Exploiting Symmetry in the Generation Expansion Planning Problem to Accelerate Crossover

Abstract

Computational efficiency is essential for large-scale mathematical optimisation problems, such as the generation expansion planning problem, to be practically applicable. In linear programming solvers, crossover is frequently a bottleneck when solving optimisation problems. This study aims at determining why crossover is a bottleneck in solving the generation expansion planning problem and deriving a method which obtains an optimal solution faster. Symmetry was found to be disrupting crossover, causing its runtime to significantly increase. However, the preceding barrier method benefit from the symmetry handling of the solver. An alternative approach using problem-specific knowledge to reduce symmetry before serving the model to a solver was proposed. The key to the efficiency of this method is using the information of how symmetries are reduced when retrieving the solution to the original problem.
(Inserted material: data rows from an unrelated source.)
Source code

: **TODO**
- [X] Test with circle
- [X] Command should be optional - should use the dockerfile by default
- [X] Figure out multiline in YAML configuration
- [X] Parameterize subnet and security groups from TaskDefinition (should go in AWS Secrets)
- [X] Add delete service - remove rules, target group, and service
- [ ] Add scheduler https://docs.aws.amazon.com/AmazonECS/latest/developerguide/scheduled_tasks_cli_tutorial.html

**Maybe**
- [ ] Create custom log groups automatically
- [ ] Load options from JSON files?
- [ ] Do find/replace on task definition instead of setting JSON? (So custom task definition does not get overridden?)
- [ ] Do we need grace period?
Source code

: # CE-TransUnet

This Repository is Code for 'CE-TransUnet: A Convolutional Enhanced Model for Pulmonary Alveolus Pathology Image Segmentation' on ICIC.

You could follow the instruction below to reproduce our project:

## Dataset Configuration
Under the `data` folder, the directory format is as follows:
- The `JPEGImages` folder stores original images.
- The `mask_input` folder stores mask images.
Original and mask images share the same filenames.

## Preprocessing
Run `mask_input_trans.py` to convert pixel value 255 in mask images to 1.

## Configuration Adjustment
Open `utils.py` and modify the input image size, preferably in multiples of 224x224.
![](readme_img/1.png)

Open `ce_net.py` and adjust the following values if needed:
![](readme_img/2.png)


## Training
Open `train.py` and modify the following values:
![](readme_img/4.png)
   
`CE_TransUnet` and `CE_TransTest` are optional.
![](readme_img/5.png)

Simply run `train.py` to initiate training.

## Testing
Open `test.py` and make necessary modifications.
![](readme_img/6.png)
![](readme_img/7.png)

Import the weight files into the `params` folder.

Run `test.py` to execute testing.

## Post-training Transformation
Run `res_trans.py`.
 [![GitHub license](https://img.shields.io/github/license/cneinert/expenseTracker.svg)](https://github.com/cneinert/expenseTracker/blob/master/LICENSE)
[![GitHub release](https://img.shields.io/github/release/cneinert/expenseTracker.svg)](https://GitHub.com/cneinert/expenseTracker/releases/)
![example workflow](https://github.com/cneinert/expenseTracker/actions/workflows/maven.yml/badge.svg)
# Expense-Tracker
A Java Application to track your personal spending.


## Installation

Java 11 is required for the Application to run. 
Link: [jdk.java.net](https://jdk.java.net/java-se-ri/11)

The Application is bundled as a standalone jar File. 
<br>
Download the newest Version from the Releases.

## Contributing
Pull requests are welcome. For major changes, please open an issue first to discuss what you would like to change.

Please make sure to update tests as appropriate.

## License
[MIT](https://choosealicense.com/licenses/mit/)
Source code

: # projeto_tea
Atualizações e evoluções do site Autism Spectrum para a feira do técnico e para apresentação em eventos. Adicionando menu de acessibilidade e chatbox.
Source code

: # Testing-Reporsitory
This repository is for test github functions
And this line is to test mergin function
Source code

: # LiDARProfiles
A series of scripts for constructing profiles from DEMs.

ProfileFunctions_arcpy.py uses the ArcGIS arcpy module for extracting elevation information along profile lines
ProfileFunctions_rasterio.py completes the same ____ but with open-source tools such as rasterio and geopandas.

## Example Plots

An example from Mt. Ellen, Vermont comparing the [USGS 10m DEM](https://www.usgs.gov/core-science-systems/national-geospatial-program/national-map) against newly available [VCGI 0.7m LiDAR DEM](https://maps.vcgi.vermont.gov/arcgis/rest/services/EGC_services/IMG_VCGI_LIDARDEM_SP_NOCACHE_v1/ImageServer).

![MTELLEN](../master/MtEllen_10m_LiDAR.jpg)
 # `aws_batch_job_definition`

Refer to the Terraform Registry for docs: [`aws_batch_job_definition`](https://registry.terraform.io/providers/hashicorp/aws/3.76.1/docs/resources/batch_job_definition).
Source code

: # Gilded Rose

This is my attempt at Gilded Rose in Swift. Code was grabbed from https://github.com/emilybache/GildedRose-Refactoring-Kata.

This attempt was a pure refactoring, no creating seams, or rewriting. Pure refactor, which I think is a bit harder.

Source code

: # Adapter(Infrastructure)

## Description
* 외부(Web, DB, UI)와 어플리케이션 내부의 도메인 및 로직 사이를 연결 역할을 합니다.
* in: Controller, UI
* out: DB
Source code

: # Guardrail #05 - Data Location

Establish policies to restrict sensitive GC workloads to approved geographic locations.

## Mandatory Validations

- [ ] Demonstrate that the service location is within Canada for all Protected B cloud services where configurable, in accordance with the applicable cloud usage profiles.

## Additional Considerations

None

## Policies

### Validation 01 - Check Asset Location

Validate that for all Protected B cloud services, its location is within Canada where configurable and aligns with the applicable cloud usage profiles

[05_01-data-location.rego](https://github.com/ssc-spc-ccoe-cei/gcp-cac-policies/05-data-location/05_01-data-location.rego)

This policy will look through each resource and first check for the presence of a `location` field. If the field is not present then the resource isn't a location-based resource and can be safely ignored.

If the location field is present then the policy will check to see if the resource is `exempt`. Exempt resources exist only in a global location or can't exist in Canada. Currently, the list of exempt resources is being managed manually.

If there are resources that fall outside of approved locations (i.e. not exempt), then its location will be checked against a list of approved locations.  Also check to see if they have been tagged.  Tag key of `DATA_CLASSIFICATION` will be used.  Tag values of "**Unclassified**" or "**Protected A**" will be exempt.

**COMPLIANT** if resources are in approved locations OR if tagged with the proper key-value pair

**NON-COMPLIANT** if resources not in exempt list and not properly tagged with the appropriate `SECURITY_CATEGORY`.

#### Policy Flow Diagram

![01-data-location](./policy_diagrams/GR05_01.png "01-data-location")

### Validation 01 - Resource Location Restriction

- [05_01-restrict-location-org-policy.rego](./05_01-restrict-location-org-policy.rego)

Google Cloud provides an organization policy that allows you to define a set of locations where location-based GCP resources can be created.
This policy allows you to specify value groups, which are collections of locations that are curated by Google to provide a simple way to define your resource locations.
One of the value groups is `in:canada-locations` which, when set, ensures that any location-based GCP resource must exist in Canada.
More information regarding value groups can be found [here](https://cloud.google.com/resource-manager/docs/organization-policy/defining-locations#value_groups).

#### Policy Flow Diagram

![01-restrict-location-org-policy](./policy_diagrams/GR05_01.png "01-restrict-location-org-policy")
The approach was applied to two types of symmetry we identified in the generation expansion planning problem, leading to a significant speed-up of the crossover phase and total runtime for the algorithm resolving a formulation symmetry, but a longer runtime for the method resolving a more practically available non-formulation symmetry. However, the latter was faster in a couple of cases and has many directions for future improvements. The results of this research, thus, demonstrate that domain knowledge of linear programming problems can be applied to reduce symmetry that state-of-the-art solvers cannot detect and to more efficiently obtain an optimal solution than traditional crossover.